• What is expected:
Give back only the lines in the records below from the one with "Goals of the BoF" to the one with "Expected HPC audience are", both inclusive, word for word.

(Plain-text document sources)
• • • • • • •
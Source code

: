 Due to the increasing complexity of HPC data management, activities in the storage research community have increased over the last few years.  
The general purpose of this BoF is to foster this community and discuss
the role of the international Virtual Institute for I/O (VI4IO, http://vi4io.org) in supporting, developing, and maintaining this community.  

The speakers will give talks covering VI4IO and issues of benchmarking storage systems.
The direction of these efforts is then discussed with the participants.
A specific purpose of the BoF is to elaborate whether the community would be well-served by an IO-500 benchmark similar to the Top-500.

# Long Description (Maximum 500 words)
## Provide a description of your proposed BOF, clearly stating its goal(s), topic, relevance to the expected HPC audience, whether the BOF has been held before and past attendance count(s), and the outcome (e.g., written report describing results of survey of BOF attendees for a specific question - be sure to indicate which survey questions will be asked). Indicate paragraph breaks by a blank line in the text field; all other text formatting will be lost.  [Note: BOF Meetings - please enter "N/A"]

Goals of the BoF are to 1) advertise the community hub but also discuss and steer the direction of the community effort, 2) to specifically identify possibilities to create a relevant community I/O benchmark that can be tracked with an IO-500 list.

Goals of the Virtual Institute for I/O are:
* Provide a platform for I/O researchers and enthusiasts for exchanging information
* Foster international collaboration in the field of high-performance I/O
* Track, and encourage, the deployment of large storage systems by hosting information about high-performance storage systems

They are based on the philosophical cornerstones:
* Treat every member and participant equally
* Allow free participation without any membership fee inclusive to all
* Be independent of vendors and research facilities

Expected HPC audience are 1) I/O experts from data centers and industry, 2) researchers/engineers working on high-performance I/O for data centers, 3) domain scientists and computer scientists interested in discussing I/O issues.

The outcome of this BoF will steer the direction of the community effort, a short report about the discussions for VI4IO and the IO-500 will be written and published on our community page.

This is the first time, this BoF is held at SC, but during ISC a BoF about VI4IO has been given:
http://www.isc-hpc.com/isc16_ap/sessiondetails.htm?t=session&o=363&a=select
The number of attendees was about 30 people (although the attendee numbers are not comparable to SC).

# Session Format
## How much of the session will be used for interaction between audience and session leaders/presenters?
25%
• • • • • • •
• Answer space:
Goals of the BoF are to 1) advertise the community hub but also discuss and steer the direction of the community effort, 2) to specifically identify possibilities to create a relevant community I/O benchmark that can be tracked with an IO-500 list.

Goals of the Virtual Institute for I/O are:
* Provide a platform for I/O researchers and enthusiasts for exchanging information
* Foster international collaboration in the field of high-performance I/O
* Track, and encourage, the deployment of large storage systems by hosting information about high-performance storage systems

They are based on the philosophical cornerstones:
* Treat every member and participant equally
* Allow free participation without any membership fee inclusive to all
* Be independent of vendors and research facilities

Expected HPC audience are 1) I/O experts from data centers and industry, 2) researchers/engineers working on high-performance I/O for data centers, 3) domain scientists and computer scientists interested in discussing I/O issues.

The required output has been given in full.